GAMs and GPs: Flexibility and Calibration

Flexible Spline models risk overfit and need to be carefully calibrated against real data.

Theoretical Posits and Scientific Commitments

The scientific enterprise must abstract away details of reality to provide insight into the structure of reality. Statistical models of reality are cobbled together from a variety of abstractions; probability distributions and functional relations cojoined and calibrated against observed data. We are building on shifting foundations. Good abstractions aim at modelling the structures or real patterns that matter.

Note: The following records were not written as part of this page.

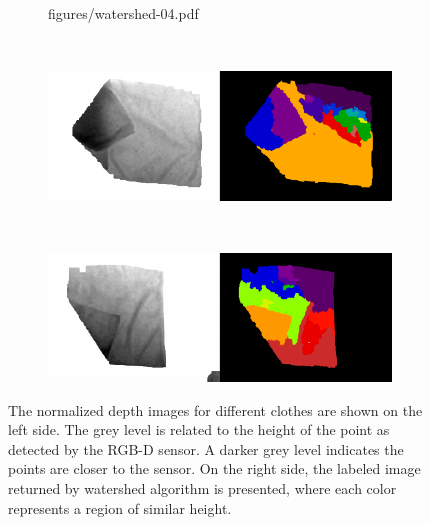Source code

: \begin{figure}[htbp]
\begin{subfigure}[c]{0.7\textwidth}
    	{figures/watershed-04.pdf}
	\end{subfigure}
	~
	\begin{subfigure}[c]{0.7\textwidth}
	    \centering
    	\includegraphics[width=\textwidth]
    	{figures/watershed-05.pdf}
	\end{subfigure}
	~
    \begin{subfigure}[c]{0.7\textwidth}
	    \centering
    	\includegraphics[width=\textwidth]
    	{figures/watershed-06.pdf}
	\end{subfigure} 
    \caption{The normalized depth images for different clothes are shown on the left side. The grey level is related to the height of the point as detected by the RGB-D sensor. A darker grey level indicates the points are closer to the sensor. On the right side, the labeled image returned by watershed algorithm is presented, where each color represents a region of similar height.}
    \label{fig:watershed_labels}
\end{figure}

There is no way to establish fully secured, … starting point of the sciences. There is no tabula rasa. We are like sailors who have to rebuild their ship on the open sea, without ever being able to dismantle it in dry-dock and reconstruct it from its best components. - Otto Neurath

Spline models are like the panes of wood we use to construct the ship and ride the next wave. In this blog post we’re going to dive into modelling of non-linear functions and explore some of the tooling available in the python eco-system. We’ll start by looking into Generalised Additive Models with splines in pyGAM before proceeding to look at Bayesian versions of spline modelling comparing the splines to Gaussian processes in Bambi and PyMC. Before showing how hierarchical bayesian models avoid some of the issues of overfit in simpler spline models.

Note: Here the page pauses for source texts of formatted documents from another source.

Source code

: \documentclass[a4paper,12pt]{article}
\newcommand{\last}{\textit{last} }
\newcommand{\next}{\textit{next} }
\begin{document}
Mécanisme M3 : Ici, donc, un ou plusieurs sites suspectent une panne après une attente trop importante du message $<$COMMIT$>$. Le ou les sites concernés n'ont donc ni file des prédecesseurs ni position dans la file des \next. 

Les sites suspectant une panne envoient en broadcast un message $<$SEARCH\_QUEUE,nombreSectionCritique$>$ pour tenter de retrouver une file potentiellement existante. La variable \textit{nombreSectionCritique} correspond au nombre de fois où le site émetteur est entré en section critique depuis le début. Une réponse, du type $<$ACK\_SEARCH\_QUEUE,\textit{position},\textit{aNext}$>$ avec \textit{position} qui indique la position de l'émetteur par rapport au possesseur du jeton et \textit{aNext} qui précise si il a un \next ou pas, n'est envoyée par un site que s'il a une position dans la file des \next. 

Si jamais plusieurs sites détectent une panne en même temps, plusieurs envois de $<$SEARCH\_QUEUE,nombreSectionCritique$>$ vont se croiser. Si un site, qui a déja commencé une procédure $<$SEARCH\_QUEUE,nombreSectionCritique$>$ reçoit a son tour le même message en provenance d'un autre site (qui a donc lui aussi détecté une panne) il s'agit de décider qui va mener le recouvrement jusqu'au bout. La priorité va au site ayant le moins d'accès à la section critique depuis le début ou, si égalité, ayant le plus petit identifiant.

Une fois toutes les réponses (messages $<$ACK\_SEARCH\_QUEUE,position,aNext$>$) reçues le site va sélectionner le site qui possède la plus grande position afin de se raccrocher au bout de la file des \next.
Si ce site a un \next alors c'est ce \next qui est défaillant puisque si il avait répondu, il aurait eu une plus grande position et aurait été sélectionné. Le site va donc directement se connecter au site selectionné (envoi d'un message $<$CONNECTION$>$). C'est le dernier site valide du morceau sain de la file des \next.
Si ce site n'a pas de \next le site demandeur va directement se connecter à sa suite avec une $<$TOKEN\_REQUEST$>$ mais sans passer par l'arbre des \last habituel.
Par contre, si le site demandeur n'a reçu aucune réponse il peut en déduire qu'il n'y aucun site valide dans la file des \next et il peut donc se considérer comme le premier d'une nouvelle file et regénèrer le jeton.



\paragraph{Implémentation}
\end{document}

Our interest in these models stems from their flexibility to approximate functions of arbitrary complexity. We’ll see how the methods work in the case of relatively straightforward toy example and then we’ll apply each of the methods to deriving insights into the functional form of insurance loss curves. In this application we adapt a data set discussed in Mick Cooney’s Stan case study to demonstrate the power of hierarchical spline models. Throughout we’ll draw on the discussion of these methods in Osvaldo Martin’s “Bayesian Analysis with Python” for practical details implementing these models.

All of these methods need to be assessed with respect to their in-sample model fit and their out of sample performance. How can we best calibrate the model fits to perform reasonably well out of sample? How does the spline-constructs reflect an underlying reality, how can our posit’s aid generalisation.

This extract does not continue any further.